Friday, April 25, 2008
Anticipating Reversals by Tracking Participation in Stock Index Moves
I want to thank everyone who attended the Webinar after the close yesterday. We had over 200 traders in the room; I hope they found the review of short-term sentiment measures and trading setups helpful. When the link for the archived Webinar is posted, I will point readers to it. Thanks to Bill of IOAMT and Trevor of Market Delta for hosting the program and making the archive available.
The Webinar focused on short-term sentiment measures: NYSE TICK and Market Delta. Another element that I find important in trading is participation. Participation refers to the proportion of stocks within a sector or index that are participating in a move when we reach new price highs or lows in that sector or index.
Many times an index will make new highs or lows simply because a relative handful of highly weighted issues are dominating the move. When a significant portion of issues are not participating in a rise or fall, that move is more likely to reverse. This is a principle that I find helpful across multiple time frames. That is why I monitor 20-day new highs and lows in my Twitter comments and in my weekly indicator reviews; it's also why I like to keep tabs on individual stocks and sectors intraday.
Very often, market reversals of direction are preceded by waning participation in moves.
Above we can see that principle illustrated in yesterday's market action in the Dow Jones Industrial Average (DIA) and the 30 Dow stocks. The chart tracks the number of Dow issues making fresh two-hour price highs minus those making two-hour lows; that number is updated every five minutes. Only closing five-minute prices are used for the calculation.
Early in the morning, the Dow moved lower, bounced a bit, and then moved to a new price low for the day. That price low did not show an expansion in the number of component stocks registering fresh new lows. That was a warning that the decline was running out of steam.
As the market reversed, new highs steadily expanded, which kept traders in the trending move. Note, however, that the fresh price highs around 2 PM ET were not confirmed by the new highs. This deterioration was a nice tell for the selloff late in the day: the rise was running out of steam. Waning participation preceded reversal.

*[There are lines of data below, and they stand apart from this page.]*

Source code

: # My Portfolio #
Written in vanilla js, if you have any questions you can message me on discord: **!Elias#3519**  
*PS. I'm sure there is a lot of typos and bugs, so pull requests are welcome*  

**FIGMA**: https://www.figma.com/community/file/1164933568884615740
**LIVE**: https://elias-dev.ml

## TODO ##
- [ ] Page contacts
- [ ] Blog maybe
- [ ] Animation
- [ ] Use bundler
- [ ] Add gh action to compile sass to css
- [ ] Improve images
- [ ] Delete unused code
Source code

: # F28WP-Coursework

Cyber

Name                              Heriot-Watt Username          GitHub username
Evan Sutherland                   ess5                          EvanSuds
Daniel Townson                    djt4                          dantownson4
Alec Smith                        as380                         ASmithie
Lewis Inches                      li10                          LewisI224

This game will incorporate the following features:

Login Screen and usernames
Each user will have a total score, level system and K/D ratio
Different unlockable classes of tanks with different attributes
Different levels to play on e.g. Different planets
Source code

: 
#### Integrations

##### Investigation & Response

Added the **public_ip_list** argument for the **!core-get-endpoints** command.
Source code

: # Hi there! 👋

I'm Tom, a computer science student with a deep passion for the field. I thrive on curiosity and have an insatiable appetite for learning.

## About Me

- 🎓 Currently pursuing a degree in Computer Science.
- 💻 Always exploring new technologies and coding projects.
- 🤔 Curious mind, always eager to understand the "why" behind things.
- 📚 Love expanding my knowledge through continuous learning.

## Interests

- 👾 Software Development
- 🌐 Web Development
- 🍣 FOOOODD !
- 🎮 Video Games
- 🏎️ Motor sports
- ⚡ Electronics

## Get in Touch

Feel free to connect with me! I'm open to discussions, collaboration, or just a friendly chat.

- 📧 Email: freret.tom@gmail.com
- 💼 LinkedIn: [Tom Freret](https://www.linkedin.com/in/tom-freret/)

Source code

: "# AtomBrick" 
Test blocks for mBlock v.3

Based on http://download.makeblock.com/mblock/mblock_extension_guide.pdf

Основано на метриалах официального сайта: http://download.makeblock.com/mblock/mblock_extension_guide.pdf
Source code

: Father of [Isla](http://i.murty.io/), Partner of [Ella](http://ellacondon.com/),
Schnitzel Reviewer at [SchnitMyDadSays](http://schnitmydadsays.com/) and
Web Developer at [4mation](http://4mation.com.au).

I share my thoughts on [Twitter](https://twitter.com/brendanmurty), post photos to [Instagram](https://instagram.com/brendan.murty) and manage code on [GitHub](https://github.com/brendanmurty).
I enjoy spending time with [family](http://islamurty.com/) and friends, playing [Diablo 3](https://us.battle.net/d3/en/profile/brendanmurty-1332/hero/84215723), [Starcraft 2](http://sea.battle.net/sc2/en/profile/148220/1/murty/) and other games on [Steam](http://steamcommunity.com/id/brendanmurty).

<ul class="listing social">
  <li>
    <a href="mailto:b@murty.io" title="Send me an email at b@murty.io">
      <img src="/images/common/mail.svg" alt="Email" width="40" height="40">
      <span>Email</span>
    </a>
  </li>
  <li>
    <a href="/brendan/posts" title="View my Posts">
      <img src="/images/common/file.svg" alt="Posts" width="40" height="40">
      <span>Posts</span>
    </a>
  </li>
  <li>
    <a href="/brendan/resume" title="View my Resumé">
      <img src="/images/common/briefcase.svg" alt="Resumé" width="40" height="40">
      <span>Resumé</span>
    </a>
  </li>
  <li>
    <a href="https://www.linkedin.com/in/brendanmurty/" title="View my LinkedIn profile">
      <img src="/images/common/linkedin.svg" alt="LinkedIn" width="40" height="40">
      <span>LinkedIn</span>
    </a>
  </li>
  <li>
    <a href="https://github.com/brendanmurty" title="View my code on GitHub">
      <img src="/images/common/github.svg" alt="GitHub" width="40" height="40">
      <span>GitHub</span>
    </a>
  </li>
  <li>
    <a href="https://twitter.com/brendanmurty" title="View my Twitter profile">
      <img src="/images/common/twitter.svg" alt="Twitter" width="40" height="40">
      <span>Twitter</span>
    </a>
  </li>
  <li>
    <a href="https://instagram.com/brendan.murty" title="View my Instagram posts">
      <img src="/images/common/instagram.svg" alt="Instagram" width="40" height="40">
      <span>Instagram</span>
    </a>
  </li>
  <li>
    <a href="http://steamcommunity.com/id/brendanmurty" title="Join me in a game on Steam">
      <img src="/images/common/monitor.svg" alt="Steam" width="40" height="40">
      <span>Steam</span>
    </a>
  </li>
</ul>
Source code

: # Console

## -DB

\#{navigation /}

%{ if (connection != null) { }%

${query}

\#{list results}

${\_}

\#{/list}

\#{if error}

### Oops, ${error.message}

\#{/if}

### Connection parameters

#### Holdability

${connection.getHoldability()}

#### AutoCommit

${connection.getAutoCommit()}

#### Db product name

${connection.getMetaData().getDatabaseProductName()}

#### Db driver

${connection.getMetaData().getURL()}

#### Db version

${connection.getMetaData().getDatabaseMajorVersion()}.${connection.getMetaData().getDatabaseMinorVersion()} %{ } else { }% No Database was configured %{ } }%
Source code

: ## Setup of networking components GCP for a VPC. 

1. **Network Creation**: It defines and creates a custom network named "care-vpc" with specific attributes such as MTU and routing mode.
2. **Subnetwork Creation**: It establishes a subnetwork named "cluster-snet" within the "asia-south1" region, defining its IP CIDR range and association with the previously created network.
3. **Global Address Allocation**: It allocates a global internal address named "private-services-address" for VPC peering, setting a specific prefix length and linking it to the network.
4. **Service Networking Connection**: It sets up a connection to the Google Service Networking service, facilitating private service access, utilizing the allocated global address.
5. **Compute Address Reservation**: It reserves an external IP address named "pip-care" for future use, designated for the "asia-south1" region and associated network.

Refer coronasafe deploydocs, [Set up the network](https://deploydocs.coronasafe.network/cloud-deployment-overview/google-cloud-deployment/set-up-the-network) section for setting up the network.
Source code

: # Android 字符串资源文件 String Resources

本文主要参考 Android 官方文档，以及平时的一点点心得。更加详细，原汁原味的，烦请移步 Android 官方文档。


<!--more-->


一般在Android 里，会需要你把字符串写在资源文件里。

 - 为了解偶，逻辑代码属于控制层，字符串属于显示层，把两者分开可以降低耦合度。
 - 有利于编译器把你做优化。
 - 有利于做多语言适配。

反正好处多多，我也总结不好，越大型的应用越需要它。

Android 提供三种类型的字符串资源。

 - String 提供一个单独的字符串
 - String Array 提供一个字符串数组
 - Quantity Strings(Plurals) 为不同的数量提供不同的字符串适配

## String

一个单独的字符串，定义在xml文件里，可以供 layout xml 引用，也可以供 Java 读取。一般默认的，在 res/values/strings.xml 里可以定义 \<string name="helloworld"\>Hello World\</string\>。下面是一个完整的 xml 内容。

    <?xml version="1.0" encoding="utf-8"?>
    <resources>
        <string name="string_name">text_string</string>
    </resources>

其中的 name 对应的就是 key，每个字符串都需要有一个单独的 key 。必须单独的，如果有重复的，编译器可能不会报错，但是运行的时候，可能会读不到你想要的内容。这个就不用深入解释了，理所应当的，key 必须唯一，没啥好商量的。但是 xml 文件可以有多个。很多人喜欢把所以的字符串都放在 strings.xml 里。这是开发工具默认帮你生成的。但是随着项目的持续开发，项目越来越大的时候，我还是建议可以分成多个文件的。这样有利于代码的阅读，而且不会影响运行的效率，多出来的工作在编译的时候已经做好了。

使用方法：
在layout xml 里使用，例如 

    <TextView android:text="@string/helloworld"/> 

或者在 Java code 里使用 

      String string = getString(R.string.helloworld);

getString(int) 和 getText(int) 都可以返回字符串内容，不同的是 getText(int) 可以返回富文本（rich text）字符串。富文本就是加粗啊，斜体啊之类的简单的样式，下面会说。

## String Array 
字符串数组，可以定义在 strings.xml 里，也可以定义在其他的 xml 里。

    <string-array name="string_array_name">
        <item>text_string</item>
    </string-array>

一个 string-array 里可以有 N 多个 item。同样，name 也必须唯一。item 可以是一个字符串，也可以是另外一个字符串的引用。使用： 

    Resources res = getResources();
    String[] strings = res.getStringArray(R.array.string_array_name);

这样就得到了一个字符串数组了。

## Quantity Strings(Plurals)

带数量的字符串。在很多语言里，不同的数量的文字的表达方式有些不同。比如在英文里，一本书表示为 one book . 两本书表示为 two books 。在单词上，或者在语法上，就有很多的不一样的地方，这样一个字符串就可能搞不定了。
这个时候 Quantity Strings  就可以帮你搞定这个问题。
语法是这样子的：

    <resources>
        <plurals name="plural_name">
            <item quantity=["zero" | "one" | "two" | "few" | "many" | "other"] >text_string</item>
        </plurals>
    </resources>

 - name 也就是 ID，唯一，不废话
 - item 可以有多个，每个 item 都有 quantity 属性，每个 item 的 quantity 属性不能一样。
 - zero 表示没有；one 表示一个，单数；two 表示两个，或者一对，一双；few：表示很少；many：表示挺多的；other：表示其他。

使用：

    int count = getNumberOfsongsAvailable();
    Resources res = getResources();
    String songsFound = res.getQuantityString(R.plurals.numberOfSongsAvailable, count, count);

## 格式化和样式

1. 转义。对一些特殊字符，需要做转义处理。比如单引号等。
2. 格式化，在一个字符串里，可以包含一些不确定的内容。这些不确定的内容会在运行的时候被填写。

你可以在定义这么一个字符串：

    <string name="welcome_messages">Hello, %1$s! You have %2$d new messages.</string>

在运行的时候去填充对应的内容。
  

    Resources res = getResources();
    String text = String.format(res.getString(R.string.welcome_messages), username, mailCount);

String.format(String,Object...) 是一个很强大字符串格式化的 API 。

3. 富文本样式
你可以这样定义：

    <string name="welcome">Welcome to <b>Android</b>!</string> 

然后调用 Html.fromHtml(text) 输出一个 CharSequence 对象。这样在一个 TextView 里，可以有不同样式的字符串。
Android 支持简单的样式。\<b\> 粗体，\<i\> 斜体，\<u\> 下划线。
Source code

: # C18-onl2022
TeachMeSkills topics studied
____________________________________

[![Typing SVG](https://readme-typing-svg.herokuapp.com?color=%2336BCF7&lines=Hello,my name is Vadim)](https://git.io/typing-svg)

It is not necessary to monitor all stocks within an index to track participation. Tracking individual sector ETFs can be a useful strategy as well. In general, if I see multiple S&P 500 sectors not participating in a move to new highs or lows in the ES contract, I will be likely to take profits if I'm riding that move, and I'll be likely to look for spots to fade the move. Combining assessments of participation (new highs/lows) with readings of shifts in sentiment (TICK, Market Delta) can be very effective in identifying directional changes in the indexes.